Prosegue l’indagine torinese su Fonsai. Fulvio Gismondi, attuario incaricato, è indagato per concorso in falso in bilancio aggravato e manipolazione del mercato e di falsità ideologica in certificati. La Guardia di Finanza sta eseguendo una seri di perquisizioni nelle sedi romane e milanesi delle società a lui riconducibili. Secondo i pm Vittorio Nessi e Marco Gianoglio, Gismondi avrebbe partecipato alla falsificazione del bilancio 2010 di Fonsai attraverso l’attestazione della congruità delle riserve, nonostante la consapevolezza che fossero notevolmente sottostimate. L’attuario, di fronte ad un ‘buco’ di oltre 600 milioni negli accantonamenti delle riserve, si sarebbe invece prestato ad attestarne la sufficienza, consentendo così la successiva approvazione del bilancio e la falsa comunicazione al mercato. 

Alla fine del febbraio 2011, due settimane prima del rilascio della certificazione sull’adeguatezza delle riserve tecniche, Gismondi avrebbe stipulato con Fonsai nuovi contratti di consulenza per un milione e 400mila euro. Quella dell’attuario incaricato secondo la Finanza è una figura chiave nell’ambito della formazione del bilancio di un’impresa assicurativa.

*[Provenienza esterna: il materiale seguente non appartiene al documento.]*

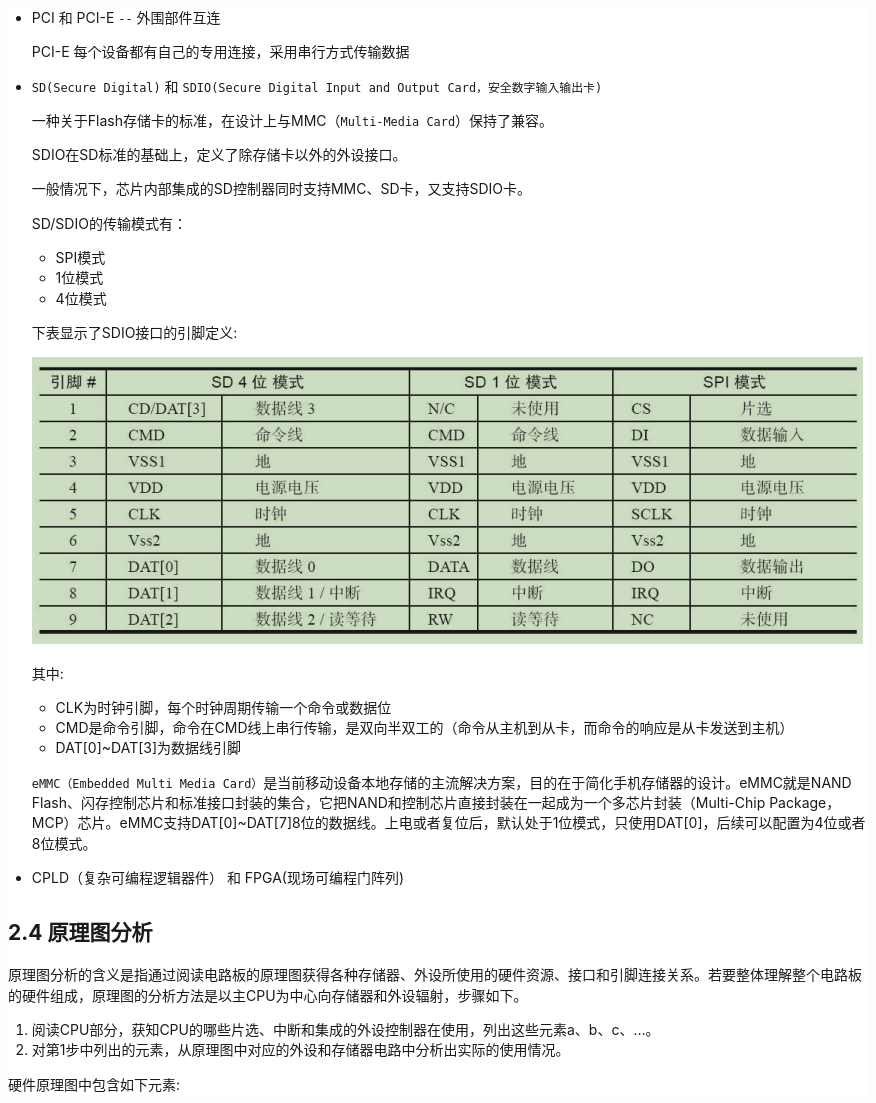 - PCI 和 PCI-E  `--` 外围部件互连

  PCI-E 每个设备都有自己的专用连接，采用串行方式传输数据

- `SD(Secure Digital)` 和 `SDIO(Secure Digital Input and Output Card，安全数字输入输出卡)`  

  一种关于Flash存储卡的标准，在设计上与MMC（`Multi-Media Card`）保持了兼容。

  SDIO在SD标准的基础上，定义了除存储卡以外的外设接口。
  
  一般情况下，芯片内部集成的SD控制器同时支持MMC、SD卡，又支持SDIO卡。
  
  SD/SDIO的传输模式有：
  
  - SPI模式
  - 1位模式
  - 4位模式
  
  下表显示了SDIO接口的引脚定义:
  
  ![1565599145968](assets/1565599145968.png)
  
  其中:
  
  - CLK为时钟引脚，每个时钟周期传输一个命令或数据位
  - CMD是命令引脚，命令在CMD线上串行传输，是双向半双工的（命令从主机到从卡，而命令的响应是从卡发送到主机）
  - DAT[0]~DAT[3]为数据线引脚
  
  `eMMC（Embedded Multi Media Card）`是当前移动设备本地存储的主流解决方案，目的在于简化手机存储器的设计。eMMC就是NAND Flash、闪存控制芯片和标准接口封装的集合，它把NAND和控制芯片直接封装在一起成为一个多芯片封装（Multi-Chip Package，MCP）芯片。eMMC支持DAT[0]~DAT[7]8位的数据线。上电或者复位后，默认处于1位模式，只使用DAT[0]，后续可以配置为4位或者8位模式。
  
- CPLD（复杂可编程逻辑器件） 和 FPGA(现场可编程门阵列)

## 2.4 原理图分析

原理图分析的含义是指通过阅读电路板的原理图获得各种存储器、外设所使用的硬件资源、接口和引脚连接关系。若要整体理解整个电路板的硬件组成，原理图的分析方法是以主CPU为中心向存储器和外设辐射，步骤如下。

1. 阅读CPU部分，获知CPU的哪些片选、中断和集成的外设控制器在使用，列出这些元素a、b、c、…。
2. 对第1步中列出的元素，从原理图中对应的外设和存储器电路中分析出实际的使用情况。

硬件原理图中包含如下元素:
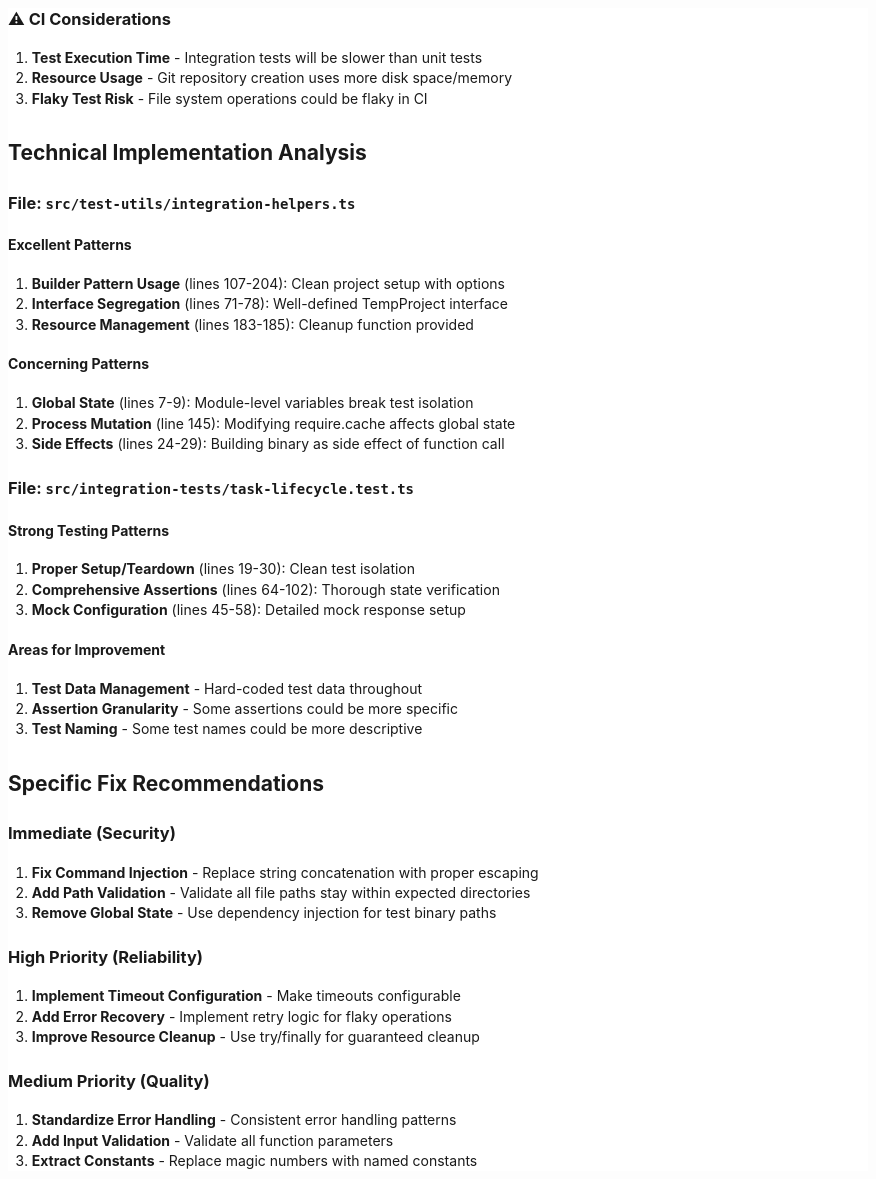 ### ⚠️ CI Considerations
1. **Test Execution Time** - Integration tests will be slower than unit tests
2. **Resource Usage** - Git repository creation uses more disk space/memory
3. **Flaky Test Risk** - File system operations could be flaky in CI

## Technical Implementation Analysis

### File: `src/test-utils/integration-helpers.ts`

#### Excellent Patterns
1. **Builder Pattern Usage** (lines 107-204): Clean project setup with options
2. **Interface Segregation** (lines 71-78): Well-defined TempProject interface
3. **Resource Management** (lines 183-185): Cleanup function provided

#### Concerning Patterns
1. **Global State** (lines 7-9): Module-level variables break test isolation
2. **Process Mutation** (line 145): Modifying require.cache affects global state
3. **Side Effects** (lines 24-29): Building binary as side effect of function call

### File: `src/integration-tests/task-lifecycle.test.ts`

#### Strong Testing Patterns
1. **Proper Setup/Teardown** (lines 19-30): Clean test isolation
2. **Comprehensive Assertions** (lines 64-102): Thorough state verification
3. **Mock Configuration** (lines 45-58): Detailed mock response setup

#### Areas for Improvement
1. **Test Data Management** - Hard-coded test data throughout
2. **Assertion Granularity** - Some assertions could be more specific
3. **Test Naming** - Some test names could be more descriptive

## Specific Fix Recommendations

### Immediate (Security)
1. **Fix Command Injection** - Replace string concatenation with proper escaping
2. **Add Path Validation** - Validate all file paths stay within expected directories
3. **Remove Global State** - Use dependency injection for test binary paths

### High Priority (Reliability)
1. **Implement Timeout Configuration** - Make timeouts configurable
2. **Add Error Recovery** - Implement retry logic for flaky operations
3. **Improve Resource Cleanup** - Use try/finally for guaranteed cleanup

### Medium Priority (Quality)
1. **Standardize Error Handling** - Consistent error handling patterns
2. **Add Input Validation** - Validate all function parameters
3. **Extract Constants** - Replace magic numbers with named constants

La sua responsabilità è quella di valutare la sufficienza delle riserve tecniche e ha l’obbligo di informare l’organo con funzioni di amministrazione e quello che svolge funzioni di controllo dell’impresa, se rileva l’esistenza di possibili condizioni che gli impedirebbero, a quel momento, di formulare un giudizio di piena sufficienza delle riserve tecniche, in base ai principi da rispettare per la redazione dell’apposita relazione tecnica.